All conditions, including Control, led to increased upper body discomfort when compared to pre-exposure baseline. The Low condition led to increased discomfort in seven body locations, headache (91% increase from baseline; t = -2.44, P = 0.03), and postural imbalance (53% increase from baseline; t = -2.88, P = 0.01), but the effect on cognitive functioning was less clear. Shock condition led to whole body discomfort, specifically at nine upper body and lower body locations. The High condition led to increased whole body discomfort at all 10 body locations, headache (154% increase from baseline; t = -2.91, P = 0.01), postural imbalance (61% increase from baseline; t = -2.57, P = 0.02), and decrements in vigilance (mean reaction time: 6% increase from baseline, t = -3.27, P = 0.005; Number of lapses: 100% increase from baseline, S = -42.5, P = 0.002).
Although the number of pre-post condition effects increased with higher vibration intensity, these effects were not significantly different from sitting without vibration. Therefore, current guideline thresholds might not protect the worker from acute WBV effects. However, further research is needed to discern these effects from other sources of WBV. Based on this study, future WBV interventions and action controls should not only address vibration reduction, but also consider potential effects from prolonged sitting.
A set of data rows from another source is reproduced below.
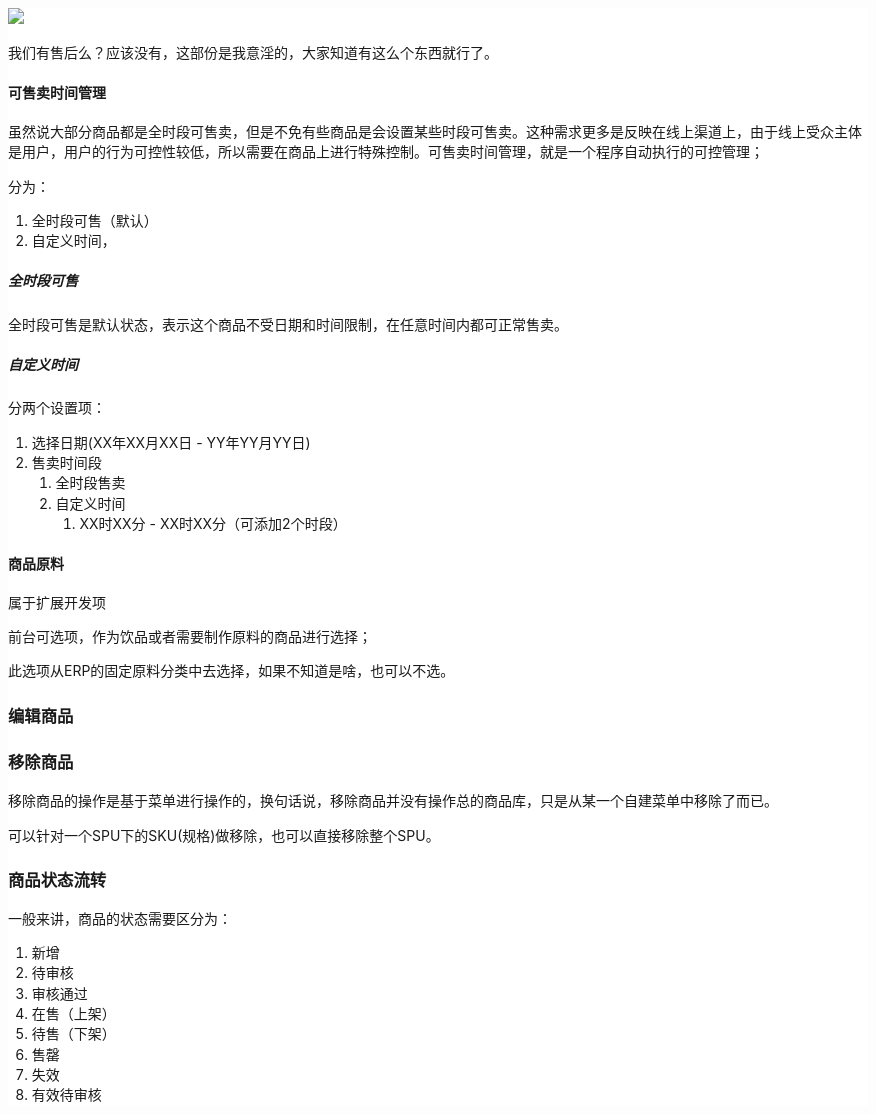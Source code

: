 ![](http://qiniu.hivan.me/mweb/2020-09/15990382591356.jpg)


我们有售后么？应该没有，这部份是我意淫的，大家知道有这么个东西就行了。


#### 可售卖时间管理

虽然说大部分商品都是全时段可售卖，但是不免有些商品是会设置某些时段可售卖。这种需求更多是反映在线上渠道上，由于线上受众主体是用户，用户的行为可控性较低，所以需要在商品上进行特殊控制。可售卖时间管理，就是一个程序自动执行的可控管理；

分为：
1. 全时段可售（默认）
2. 自定义时间，

##### 全时段可售

全时段可售是默认状态，表示这个商品不受日期和时间限制，在任意时间内都可正常售卖。

##### 自定义时间

分两个设置项：
1. 选择日期(XX年XX月XX日 - YY年YY月YY日)
2. 售卖时间段
	1. 全时段售卖
	2. 自定义时间
		1. XX时XX分 - XX时XX分（可添加2个时段）

#### 商品原料

属于扩展开发项

前台可选项，作为饮品或者需要制作原料的商品进行选择；

此选项从ERP的固定原料分类中去选择，如果不知道是啥，也可以不选。

### 编辑商品



### 移除商品

移除商品的操作是基于菜单进行操作的，换句话说，移除商品并没有操作总的商品库，只是从某一个自建菜单中移除了而已。

可以针对一个SPU下的SKU(规格)做移除，也可以直接移除整个SPU。

### 商品状态流转

一般来讲，商品的状态需要区分为：

1. 新增
2. 待审核
3. 审核通过
4. 在售（上架）
5. 待售（下架）
6. 售罄
7. 失效
8. 有效待审核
全身振动(WBV)暴露在建筑、农业、采矿业和交通运输等行业中很常见。有强有力的流行病学证据表明,WBV 与长期的健康后果有关,包括下背痛。幸运的是,存在预防长期肌肉骨骼疾病和不适的 WBV 暴露指南。在短期,有人推测职业水平的 WBV 可能会增加车辆事故和出口时跌倒的风险;然而,不同振动强度的急性影响仍知之甚少,也不确定既定标准是否能保护工人免受短期伤害。
本研究旨在调查与国际标准指南长期不适和肌肉骨骼疾病风险阈值等效的职业相关模拟全身振动(WBV)的急性感觉运动、身体和认知影响。
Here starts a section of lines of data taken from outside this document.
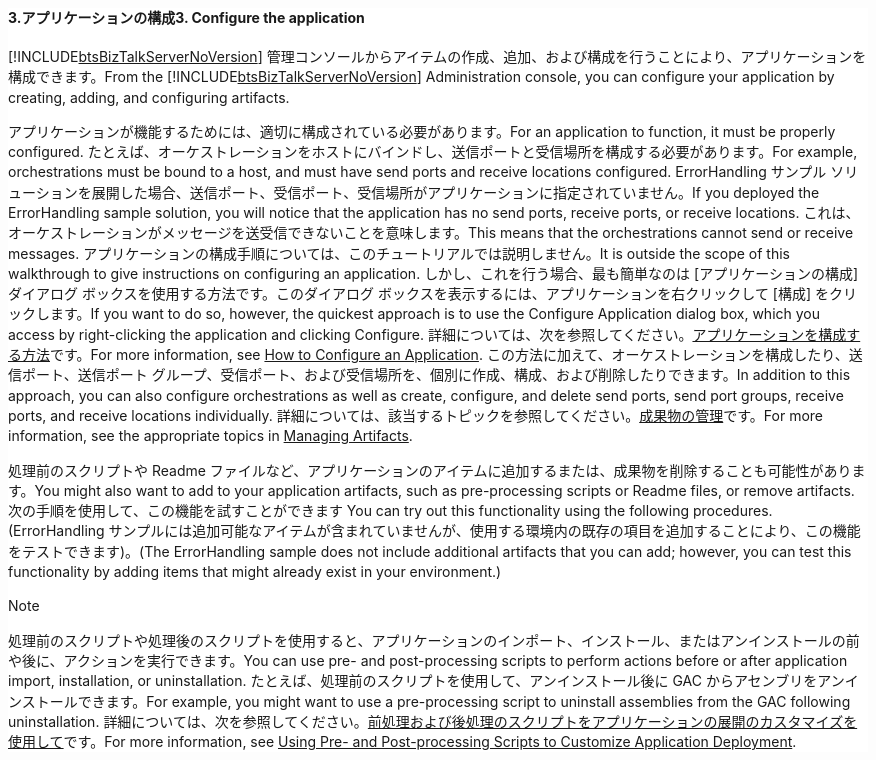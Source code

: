 #### <a name="3-configure-the-application"></a><span data-ttu-id="f9bc5-292">3.アプリケーションの構成</span><span class="sxs-lookup"><span data-stu-id="f9bc5-292">3. Configure the application</span></span>  
 <span data-ttu-id="f9bc5-293">[!INCLUDE[btsBizTalkServerNoVersion](../includes/btsbiztalkservernoversion-md.md)] 管理コンソールからアイテムの作成、追加、および構成を行うことにより、アプリケーションを構成できます。</span><span class="sxs-lookup"><span data-stu-id="f9bc5-293">From the [!INCLUDE[btsBizTalkServerNoVersion](../includes/btsbiztalkservernoversion-md.md)] Administration console, you can configure your application by creating, adding, and configuring artifacts.</span></span>  
  
 <span data-ttu-id="f9bc5-294">アプリケーションが機能するためには、適切に構成されている必要があります。</span><span class="sxs-lookup"><span data-stu-id="f9bc5-294">For an application to function, it must be properly configured.</span></span> <span data-ttu-id="f9bc5-295">たとえば、オーケストレーションをホストにバインドし、送信ポートと受信場所を構成する必要があります。</span><span class="sxs-lookup"><span data-stu-id="f9bc5-295">For example, orchestrations must be bound to a host, and must have send ports and receive locations configured.</span></span> <span data-ttu-id="f9bc5-296">ErrorHandling サンプル ソリューションを展開した場合、送信ポート、受信ポート、受信場所がアプリケーションに指定されていません。</span><span class="sxs-lookup"><span data-stu-id="f9bc5-296">If you deployed the ErrorHandling sample solution, you will notice that the application has no send ports, receive ports, or receive locations.</span></span> <span data-ttu-id="f9bc5-297">これは、オーケストレーションがメッセージを送受信できないことを意味します。</span><span class="sxs-lookup"><span data-stu-id="f9bc5-297">This means that the orchestrations cannot send or receive messages.</span></span> <span data-ttu-id="f9bc5-298">アプリケーションの構成手順については、このチュートリアルでは説明しません。</span><span class="sxs-lookup"><span data-stu-id="f9bc5-298">It is outside the scope of this walkthrough to give instructions on configuring an application.</span></span> <span data-ttu-id="f9bc5-299">しかし、これを行う場合、最も簡単なのは [アプリケーションの構成] ダイアログ ボックスを使用する方法です。このダイアログ ボックスを表示するには、アプリケーションを右クリックして [構成] をクリックします。</span><span class="sxs-lookup"><span data-stu-id="f9bc5-299">If you want to do so, however, the quickest approach is to use the Configure Application dialog box, which you access by right-clicking the application and clicking Configure.</span></span> <span data-ttu-id="f9bc5-300">詳細については、次を参照してください。[アプリケーションを構成する方法](../core/how-to-configure-an-application.md)です。</span><span class="sxs-lookup"><span data-stu-id="f9bc5-300">For more information, see [How to Configure an Application](../core/how-to-configure-an-application.md).</span></span> <span data-ttu-id="f9bc5-301">この方法に加えて、オーケストレーションを構成したり、送信ポート、送信ポート グループ、受信ポート、および受信場所を、個別に作成、構成、および削除したりできます。</span><span class="sxs-lookup"><span data-stu-id="f9bc5-301">In addition to this approach, you can also configure orchestrations as well as create, configure, and delete send ports, send port groups, receive ports, and receive locations individually.</span></span> <span data-ttu-id="f9bc5-302">詳細については、該当するトピックを参照してください。[成果物の管理](../core/managing-artifacts.md)です。</span><span class="sxs-lookup"><span data-stu-id="f9bc5-302">For more information, see the appropriate topics in [Managing Artifacts](../core/managing-artifacts.md).</span></span>  
  
 <span data-ttu-id="f9bc5-303">処理前のスクリプトや Readme ファイルなど、アプリケーションのアイテムに追加するまたは、成果物を削除することも可能性があります。</span><span class="sxs-lookup"><span data-stu-id="f9bc5-303">You might also want to add to your application artifacts, such as pre-processing scripts or Readme files, or remove artifacts.</span></span> <span data-ttu-id="f9bc5-304">次の手順を使用して、この機能を試すことができます </span><span class="sxs-lookup"><span data-stu-id="f9bc5-304">You can try out this functionality using the following procedures.</span></span> <span data-ttu-id="f9bc5-305">(ErrorHandling サンプルには追加可能なアイテムが含まれていませんが、使用する環境内の既存の項目を追加することにより、この機能をテストできます)。</span><span class="sxs-lookup"><span data-stu-id="f9bc5-305">(The ErrorHandling sample does not include additional artifacts that you can add; however, you can test this functionality by adding items that might already exist in your environment.)</span></span>  
  
> [!NOTE]
>  <span data-ttu-id="f9bc5-306">処理前のスクリプトや処理後のスクリプトを使用すると、アプリケーションのインポート、インストール、またはアンインストールの前や後に、アクションを実行できます。</span><span class="sxs-lookup"><span data-stu-id="f9bc5-306">You can use pre- and post-processing scripts to perform actions before or after application import, installation, or uninstallation.</span></span> <span data-ttu-id="f9bc5-307">たとえば、処理前のスクリプトを使用して、アンインストール後に GAC からアセンブリをアンインストールできます。</span><span class="sxs-lookup"><span data-stu-id="f9bc5-307">For example, you might want to use a pre-processing script to uninstall assemblies from the GAC following uninstallation.</span></span> <span data-ttu-id="f9bc5-308">詳細については、次を参照してください。[前処理および後処理のスクリプトをアプリケーションの展開のカスタマイズを使用して](../core/using-pre-and-post-processing-scripts-to-customize-application-deployment.md)です。</span><span class="sxs-lookup"><span data-stu-id="f9bc5-308">For more information, see [Using Pre- and Post-processing Scripts to Customize Application Deployment](../core/using-pre-and-post-processing-scripts-to-customize-application-deployment.md).</span></span>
招募了 18 名参与者,进行四项 60 分钟的条件:(i)对照-无振动,(ii)低振动-相当于暴露动作值,(iii)冲击-在 1 分钟间隔内叠加的瞬态冲击低振动条件,以及(iv)高振动-相当于暴露限值。全身振动使用基于农村工人在操作全地形车时经历的现场采集加速度的数据进行模拟。这种振动信号被操纵以达到每个条件所需的强度,并使用 6 自由度六足平台进行模拟。在每个条件前后,我们收集了:身体不适的感知评级、头痛的感知评级、姿势摆动、眨眼频率、King-Devick 测试和精神警觉任务。每个条件的前后条件数据均提交给配对 t 检验(参数)或 Wilcoxon 符号秩检验(非参数)。为了确定条件之间的差异,将每个条件的后条件数据归一化为前条件值,并作为重复测量方差分析的因变量。
与暴露前基线相比,所有条件(包括对照)都导致上半身不适增加。低振动条件导致七个身体部位的不适增加、头痛(比基线增加 91%;t = -2.44,P = 0.03)和姿势失衡(比基线增加 53%;t = -2.88,P = 0.01),但对认知功能的影响不太清楚。冲击条件导致全身不适,特别是在上半身和下半身的九个部位。高振动条件导致所有 10 个身体部位的全身不适增加,头痛(比基线增加 154%;t = -2.91,P = 0.01)、姿势失衡(比基线增加 61%;t = -2.57,P = 0.02)和警觉性下降(平均反应时间:比基线增加 6%,t = -3.27,P = 0.005;失误次数:比基线增加 100%,S = -42.5,P = 0.002)。
尽管随着振动强度的增加,前后条件的效果增加,但这些效果与不振动时没有显著差异。因此,当前的指南阈值可能无法保护工人免受急性 WBV 影响。然而,需要进一步的研究来区分这些影响与其他来源的 WBV。基于这项研究,未来的 WBV 干预和行动控制不仅应减少振动,还应考虑长时间坐着可能带来的潜在影响。